===== Record excerpts

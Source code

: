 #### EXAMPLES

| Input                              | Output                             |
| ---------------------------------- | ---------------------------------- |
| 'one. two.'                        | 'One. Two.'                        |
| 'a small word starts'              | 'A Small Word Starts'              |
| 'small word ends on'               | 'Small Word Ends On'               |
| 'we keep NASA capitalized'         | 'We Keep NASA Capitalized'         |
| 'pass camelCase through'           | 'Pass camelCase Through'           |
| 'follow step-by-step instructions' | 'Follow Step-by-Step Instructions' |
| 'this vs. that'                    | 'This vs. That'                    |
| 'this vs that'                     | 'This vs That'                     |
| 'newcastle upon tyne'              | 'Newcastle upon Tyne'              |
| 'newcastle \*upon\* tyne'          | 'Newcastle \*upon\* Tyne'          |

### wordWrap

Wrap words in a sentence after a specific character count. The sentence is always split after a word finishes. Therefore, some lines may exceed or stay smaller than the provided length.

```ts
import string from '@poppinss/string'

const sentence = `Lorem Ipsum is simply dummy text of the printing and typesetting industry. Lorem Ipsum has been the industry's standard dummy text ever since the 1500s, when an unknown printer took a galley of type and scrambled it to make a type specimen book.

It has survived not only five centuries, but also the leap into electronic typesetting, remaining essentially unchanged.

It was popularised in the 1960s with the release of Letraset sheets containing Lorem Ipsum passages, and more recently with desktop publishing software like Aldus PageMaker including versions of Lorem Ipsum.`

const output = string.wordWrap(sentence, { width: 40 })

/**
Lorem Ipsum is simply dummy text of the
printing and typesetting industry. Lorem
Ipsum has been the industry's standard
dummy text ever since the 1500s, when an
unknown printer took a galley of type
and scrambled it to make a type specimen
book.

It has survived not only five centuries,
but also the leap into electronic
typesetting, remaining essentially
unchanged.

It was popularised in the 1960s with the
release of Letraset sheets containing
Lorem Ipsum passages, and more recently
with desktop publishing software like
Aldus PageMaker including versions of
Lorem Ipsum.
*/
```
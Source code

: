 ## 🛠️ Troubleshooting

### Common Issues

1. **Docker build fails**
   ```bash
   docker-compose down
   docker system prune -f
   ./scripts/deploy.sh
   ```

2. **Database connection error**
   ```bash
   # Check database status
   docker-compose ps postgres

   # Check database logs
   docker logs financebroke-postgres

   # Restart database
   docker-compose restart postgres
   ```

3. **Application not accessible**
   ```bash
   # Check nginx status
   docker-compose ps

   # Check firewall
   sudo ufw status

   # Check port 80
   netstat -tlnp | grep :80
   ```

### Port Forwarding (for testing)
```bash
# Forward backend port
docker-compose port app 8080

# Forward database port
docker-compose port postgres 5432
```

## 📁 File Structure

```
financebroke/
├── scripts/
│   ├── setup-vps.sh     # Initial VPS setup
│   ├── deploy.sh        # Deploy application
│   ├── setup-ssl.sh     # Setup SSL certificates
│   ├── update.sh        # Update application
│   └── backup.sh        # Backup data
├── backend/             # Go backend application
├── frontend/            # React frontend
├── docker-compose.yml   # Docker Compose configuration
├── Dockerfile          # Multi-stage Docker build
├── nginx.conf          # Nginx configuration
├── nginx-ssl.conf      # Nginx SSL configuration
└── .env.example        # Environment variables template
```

==========

# What you are asked to do
The lines that contain the word "publishing" are wanted; copy each of them from the records.

# Answer to the exercise
It was popularised in the 1960s with the release of Letraset sheets containing Lorem Ipsum passages, and more recently with desktop publishing software like Aldus PageMaker including versions of Lorem Ipsum.`
with desktop publishing software like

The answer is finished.